From eddc0e0c74491dc3ed14c51ea17b8d5b76b51bd5 Mon Sep 17 00:00:00 2001
From: Matthew Honnibal <honnibal+gh@gmail.com>
Date: Mon, 7 May 2018 15:52:47 +0200
Subject: [PATCH] Set gold.sent_starts in ud_train

---
 spacy/cli/ud_train.py | 11 ++++++++++-
 1 file changed, 10 insertions(+), 1 deletion(-)
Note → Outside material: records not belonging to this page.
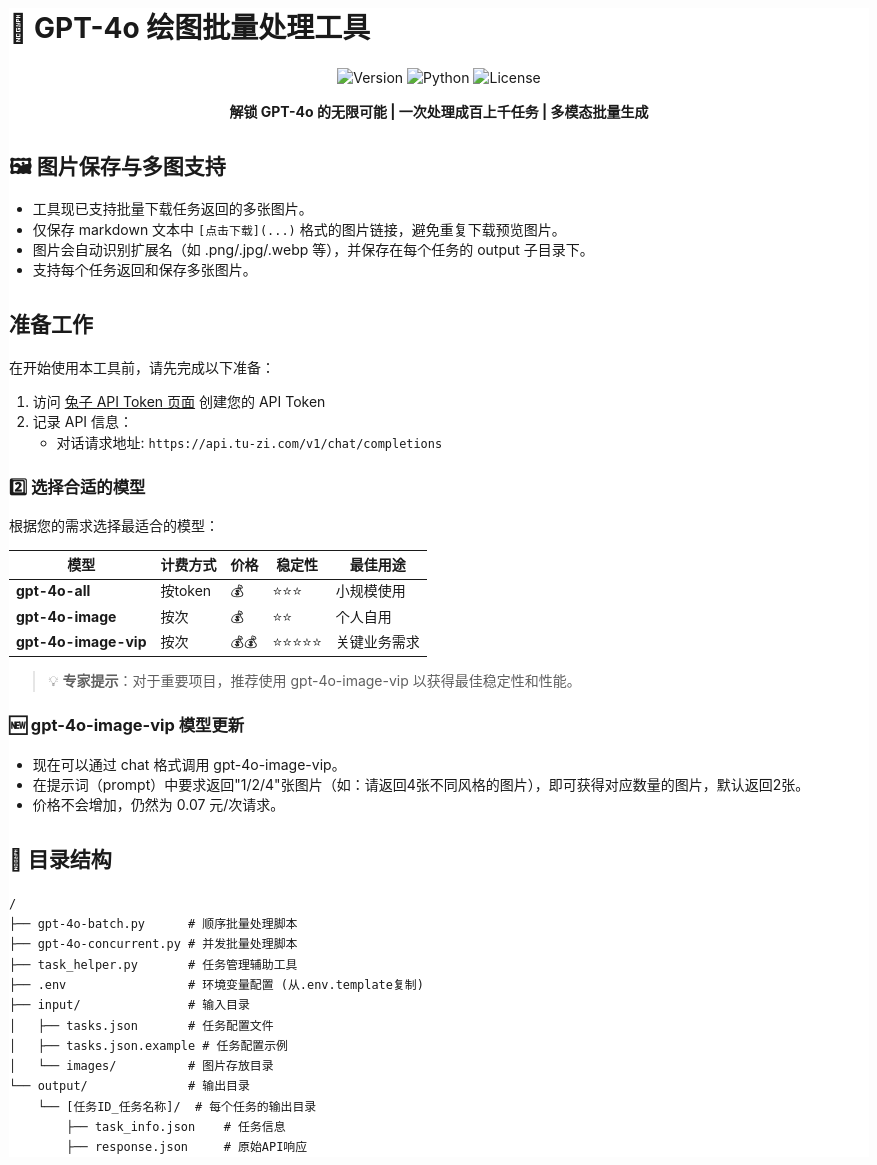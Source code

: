 # 🚀 GPT-4o 绘图批量处理工具

<div align="center">

![Version](https://img.shields.io/badge/版本-1.0-blue)
![Python](https://img.shields.io/badge/Python-3.6+-brightgreen)
![License](https://img.shields.io/badge/许可证-MIT-orange)

**解锁 GPT-4o 的无限可能 | 一次处理成百上千任务 | 多模态批量生成**

</div>

## 🖼️ 图片保存与多图支持

- 工具现已支持批量下载任务返回的多张图片。
- 仅保存 markdown 文本中 `[点击下载](...)` 格式的图片链接，避免重复下载预览图片。
- 图片会自动识别扩展名（如 .png/.jpg/.webp 等），并保存在每个任务的 output 子目录下。
- 支持每个任务返回和保存多张图片。

## 准备工作

在开始使用本工具前，请先完成以下准备：

1. 访问 [兔子 API Token 页面](https://api.tu-zi.com/token) 创建您的 API Token
2. 记录 API 信息：
   - 对话请求地址: `https://api.tu-zi.com/v1/chat/completions`

### 2️⃣ 选择合适的模型

根据您的需求选择最适合的模型：

| 模型 | 计费方式 | 价格 | 稳定性 | 最佳用途 |
|------|---------|------|-------|----------|
| **gpt-4o-all** | 按token | 💰 | ⭐⭐⭐ | 小规模使用 |
| **gpt-4o-image** | 按次 | 💰 | ⭐⭐ | 个人自用 |
| **gpt-4o-image-vip** | 按次 | 💰💰 | ⭐⭐⭐⭐⭐ | 关键业务需求 |

> 💡 **专家提示**：对于重要项目，推荐使用 gpt-4o-image-vip 以获得最佳稳定性和性能。

### 🆕 gpt-4o-image-vip 模型更新

- 现在可以通过 chat 格式调用 gpt-4o-image-vip。
- 在提示词（prompt）中要求返回"1/2/4"张图片（如：请返回4张不同风格的图片），即可获得对应数量的图片，默认返回2张。
- 价格不会增加，仍然为 0.07 元/次请求。

## 📂 目录结构

```
/
├── gpt-4o-batch.py      # 顺序批量处理脚本
├── gpt-4o-concurrent.py # 并发批量处理脚本
├── task_helper.py       # 任务管理辅助工具
├── .env                 # 环境变量配置 (从.env.template复制)
├── input/               # 输入目录
│   ├── tasks.json       # 任务配置文件
│   ├── tasks.json.example # 任务配置示例
│   └── images/          # 图片存放目录
└── output/              # 输出目录
    └── [任务ID_任务名称]/  # 每个任务的输出目录
        ├── task_info.json    # 任务信息
        ├── response.json     # 原始API响应
```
diff --git a/spacy/cli/ud_train.py b/spacy/cli/ud_train.py
index 86fdabca4..7048d748b 100644
--- a/spacy/cli/ud_train.py
+++ b/spacy/cli/ud_train.py
@@ -124,13 +124,16 @@ def read_conllu(file_):
     return docs
 
 
-def _make_gold(nlp, text, sent_annots):
+def _make_gold(nlp, text, sent_annots, drop_deps=0.0):
     # Flatten the conll annotations, and adjust the head indices
     flat = defaultdict(list)
+    sent_starts = []
     for sent in sent_annots:
         flat['heads'].extend(len(flat['words'])+head for head in sent['heads'])
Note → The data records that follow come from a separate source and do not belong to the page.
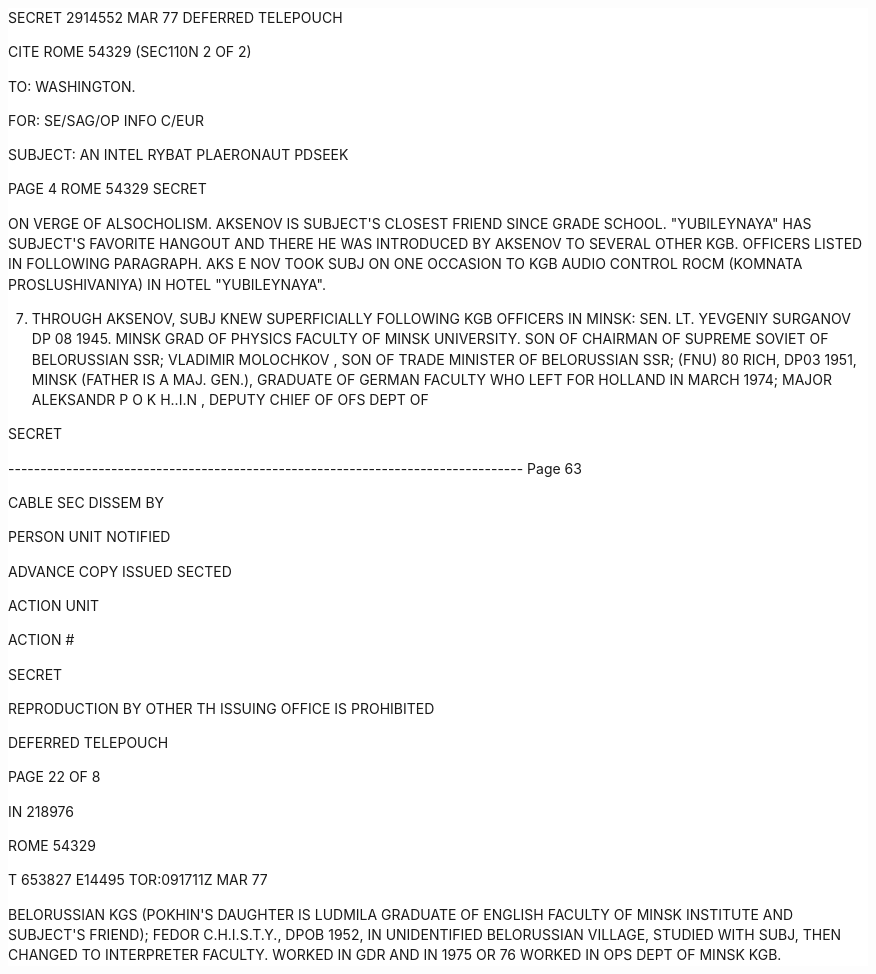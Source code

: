 SECRET 2914552 MAR 77 DEFERRED TELEPOUCH

CITE ROME 54329 (SEC110N 2 OF 2)

TO: WASHINGTON.

FOR: SE/SAG/OP INFO C/EUR

SUBJECT: AN INTEL RYBAT PLAERONAUT PDSEEK

PAGE 4 ROME 54329 SECRET

ON VERGE OF ALSOCHOLISM. AKSENOV IS SUBJECT'S CLOSEST
FRIEND SINCE GRADE SCHOOL. "YUBILEYNAYA" HAS SUBJECT'S
FAVORITE HANGOUT AND THERE HE WAS INTRODUCED BY AKSENOV
TO SEVERAL OTHER KGB. OFFICERS LISTED IN FOLLOWING PARAGRAPH.
AKS E NOV TOOK SUBJ ON ONE OCCASION TO KGB AUDIO CONTROL ROCM
(KOMNATA PROSLUSHIVANIYA) IN HOTEL "YUBILEYNAYA".

7. THROUGH AKSENOV, SUBJ KNEW SUPERFICIALLY FOLLOWING
   KGB OFFICERS IN MINSK: SEN. LT. YEVGENIY SURGANOV
   DP 08 1945. MINSK GRAD OF PHYSICS FACULTY OF MINSK UNIVERSITY.
   SON OF CHAIRMAN OF SUPREME SOVIET OF BELORUSSIAN SSR;
   VLADIMIR MOLOCHKOV , SON OF TRADE MINISTER OF BELORUSSIAN SSR;
   (FNU) 80 RICH, DP03 1951, MINSK (FATHER IS A MAJ. GEN.),
   GRADUATE OF GERMAN FACULTY WHO LEFT FOR HOLLAND IN MARCH 1974;
   MAJOR ALEKSANDR P O K H..I.N , DEPUTY CHIEF OF OFS DEPT OF

SECRET


-------------------------------------------------------------------------------- Page 63

CABLE SEC DISSEM BY

PERSON UNIT NOTIFIED

ADVANCE COPY ISSUED SECTED

ACTION UNIT

ACTION #

SECRET

REPRODUCTION BY OTHER TH
ISSUING OFFICE IS PROHIBITED

DEFERRED TELEPOUCH

PAGE 22 OF 8

IN 218976

ROME 54329

T 653827 E14495 TOR:091711Z MAR 77

BELORUSSIAN KGS (POKHIN'S DAUGHTER IS LUDMILA GRADUATE OF ENGLISH FACULTY OF MINSK INSTITUTE AND SUBJECT'S FRIEND);
FEDOR C.H.I.S.T.Y., DPOB 1952, IN UNIDENTIFIED BELORUSSIAN VILLAGE, STUDIED WITH SUBJ, THEN CHANGED TO INTERPRETER FACULTY. WORKED IN GDR AND IN 1975 OR 76 WORKED IN OPS DEPT OF MINSK KGB.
         for field in ['words', 'tags', 'deps', 'entities', 'spaces']:
             flat[field].extend(sent[field])
+        sent_starts.append(True)
+        sent_starts.extend([False] * (len(sent['words'])-1))
     # Construct text if necessary
     assert len(flat['words']) == len(flat['spaces'])
     if text is None:
@@ -138,6 +141,12 @@ def _make_gold(nlp, text, sent_annots):
     doc = nlp.make_doc(text)
     flat.pop('spaces')
     gold = GoldParse(doc, **flat)
+    gold.sent_starts = sent_starts
+    for i in range(len(gold.heads)):
+        if random.random() < drop_deps:
+            gold.heads[i] = None
+            gold.labels[i] = None
+
     return doc, gold
 
 #############################